▶ _WORK REQUIRED_
Where the string "Variablen" occurs in the material below, report the whole line.

▶ _EXTRACTED MATERIAL_

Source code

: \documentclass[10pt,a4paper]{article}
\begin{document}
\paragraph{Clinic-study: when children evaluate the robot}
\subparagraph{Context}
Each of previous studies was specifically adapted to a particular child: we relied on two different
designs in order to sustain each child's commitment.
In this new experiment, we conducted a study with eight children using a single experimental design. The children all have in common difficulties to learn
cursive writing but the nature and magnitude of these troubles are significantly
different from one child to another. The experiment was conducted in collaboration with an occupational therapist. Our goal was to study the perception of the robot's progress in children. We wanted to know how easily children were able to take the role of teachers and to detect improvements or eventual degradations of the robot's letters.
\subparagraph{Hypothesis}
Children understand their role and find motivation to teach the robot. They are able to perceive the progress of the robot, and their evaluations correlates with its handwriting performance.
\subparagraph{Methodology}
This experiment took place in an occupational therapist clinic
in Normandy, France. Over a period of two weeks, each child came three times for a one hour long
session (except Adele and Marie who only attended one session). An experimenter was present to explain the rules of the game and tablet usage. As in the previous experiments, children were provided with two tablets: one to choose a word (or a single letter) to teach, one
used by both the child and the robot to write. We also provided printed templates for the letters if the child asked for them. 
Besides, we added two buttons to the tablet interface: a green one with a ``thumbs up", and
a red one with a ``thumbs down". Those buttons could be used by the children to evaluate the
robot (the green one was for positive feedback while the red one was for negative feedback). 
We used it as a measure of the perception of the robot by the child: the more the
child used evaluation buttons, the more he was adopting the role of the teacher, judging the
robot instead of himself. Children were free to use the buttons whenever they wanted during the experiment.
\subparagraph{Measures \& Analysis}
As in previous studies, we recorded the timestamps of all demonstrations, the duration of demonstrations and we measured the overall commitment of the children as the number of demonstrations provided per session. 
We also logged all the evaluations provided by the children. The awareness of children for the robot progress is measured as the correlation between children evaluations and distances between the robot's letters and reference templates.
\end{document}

---

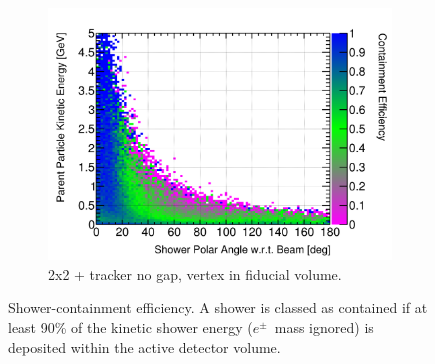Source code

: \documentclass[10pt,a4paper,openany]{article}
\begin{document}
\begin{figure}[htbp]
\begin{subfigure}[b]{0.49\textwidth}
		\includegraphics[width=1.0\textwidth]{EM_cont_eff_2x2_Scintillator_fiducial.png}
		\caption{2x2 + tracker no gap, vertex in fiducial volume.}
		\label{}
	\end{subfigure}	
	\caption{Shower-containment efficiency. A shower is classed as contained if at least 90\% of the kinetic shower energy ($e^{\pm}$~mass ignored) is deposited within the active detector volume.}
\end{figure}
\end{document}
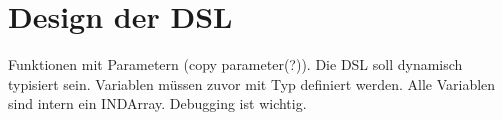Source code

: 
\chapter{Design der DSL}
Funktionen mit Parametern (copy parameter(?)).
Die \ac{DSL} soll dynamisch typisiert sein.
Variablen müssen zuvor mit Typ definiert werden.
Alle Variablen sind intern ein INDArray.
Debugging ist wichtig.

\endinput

▶ _FINISHED EXERCISE_
Variablen müssen zuvor mit Typ definiert werden.
Alle Variablen sind intern ein INDArray.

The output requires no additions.